Since $f$ is continuously differentiable, we can use the characterisation: $$ \kappa_1(f) := \frac{\| f'(x,y) \|_1 \| (x,y) \|_1}{\| f(x,y) \|_1} $$ Now, $f'(x,y) = e^{4x^2} \begin{pmatrix}8xy & 1\end{pmatrix}$. For matrices $A$, we have $\| A \|_1 := \max_{i \in \{1, \ldots, n\}} \sum_{j = 1}^{m} | a_{i,j} |$ and for vectors $v$ $\| v \|_1 = \sum_{I = 1}^{n} |v_i|$, therefore I got $$ \kappa_1(f) = \frac{\left(e^{4x^2} \cdot \max(8 |xy|, 1)\right) \cdot \max(|x|, |y|)}{e^{4x^2} |y|} = \frac{\max(8 |xy|, 1) \cdot \max(|x|, |y|)}{|y|}, $$ but the answer key suggests $\kappa_1(f) = \max(1, 8x^2)$. What is my mistake?

I also don't think that the result from the answer key can be correct since it is independent of $y$: i.e. for $x = 1$ and $y = 2$ my term gives 16, but the correct answer according to answer key is 8.

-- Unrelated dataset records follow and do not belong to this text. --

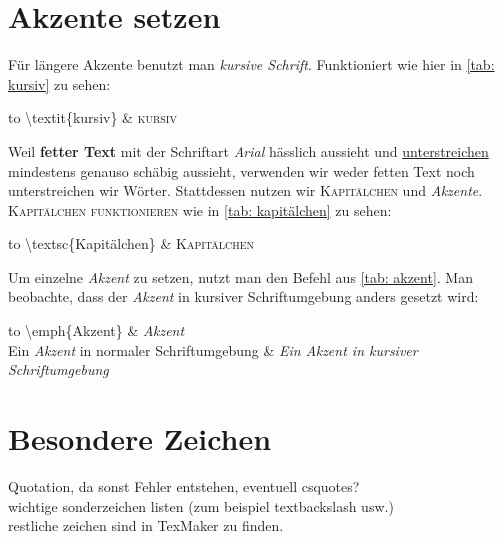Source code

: \section{Akzente setzen}%
Für längere Akzente benutzt man \textit{kursive Schrift}. Funktioniert wie hier in \ref{tab: kursiv} zu sehen:\\%
\begin{table}[h]%
\begin{tabu} to \textwidth {X[c]X[c]}%
\toprule%
\textbackslash textit\{kursiv\} & \textsc{kursiv} \\%
\bottomrule%
\end{tabu}%
\caption{kursiv}%
\label{tab: kursiv}%
\end{table}%
%
%
Weil \textbf{fetter Text} mit der Schriftart \emph{Arial} hässlich aussieht und \underline{unterstreichen} mindestens genauso schäbig aussieht, verwenden wir weder fetten Text noch unterstreichen wir Wörter. Stattdessen nutzen wir \textsc{Kapitälchen} und \emph{Akzente}. \textsc{Kapitälchen funktionieren} wie in \ref{tab: kapitälchen} zu sehen:\\%
\begin{table}[h]%
\begin{tabu} to \textwidth {X[c]X[c]}%
\toprule%
\textbackslash textsc\{Kapitälchen\} & \textsc{Kapitälchen} \\%
\bottomrule%
\end{tabu}%
\caption{Kapitälchen}%
\label{tab: kapitälchen}%
\end{table}%
%
%
Um einzelne \emph{Akzent} zu setzen, nutzt man den Befehl aus \ref{tab: akzent}. Man beobachte, dass der \emph{Akzent} in kursiver Schriftumgebung anders gesetzt wird:%
\begin{table}[h]%
\begin{tabu} to \textwidth {X[c]X[c]}%
\toprule%
\textbackslash emph\{Akzent\} & \emph{Akzent} \\%
Ein \emph{Akzent} in normaler Schriftumgebung & \textit{Ein \emph{Akzent} in kursiver Schriftumgebung}\\%
\bottomrule%
\end{tabu}%
\caption{Akzent}%
\label{tab: akzent}%
\end{table}%
%
%
\section{Besondere Zeichen}%
Quotation, da sonst Fehler entstehen, eventuell csquotes?\\%
wichtige sonderzeichen listen (zum beispiel textbackslash usw.)\\%
restliche zeichen sind in TexMaker zu finden.%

The next question is: find $\kappa_1\left(\frac{1}{2}, \frac{1}{2}\right)$ for $g(x,y) := y^2 e^{2x}$. Sing my method from above I get $$ \kappa_1(g) = \frac{2}{y^2} \max(|y|, y^2), \max( |x|, |y|), $$ which yields the correct result for $x = y = \frac{1}{2}$.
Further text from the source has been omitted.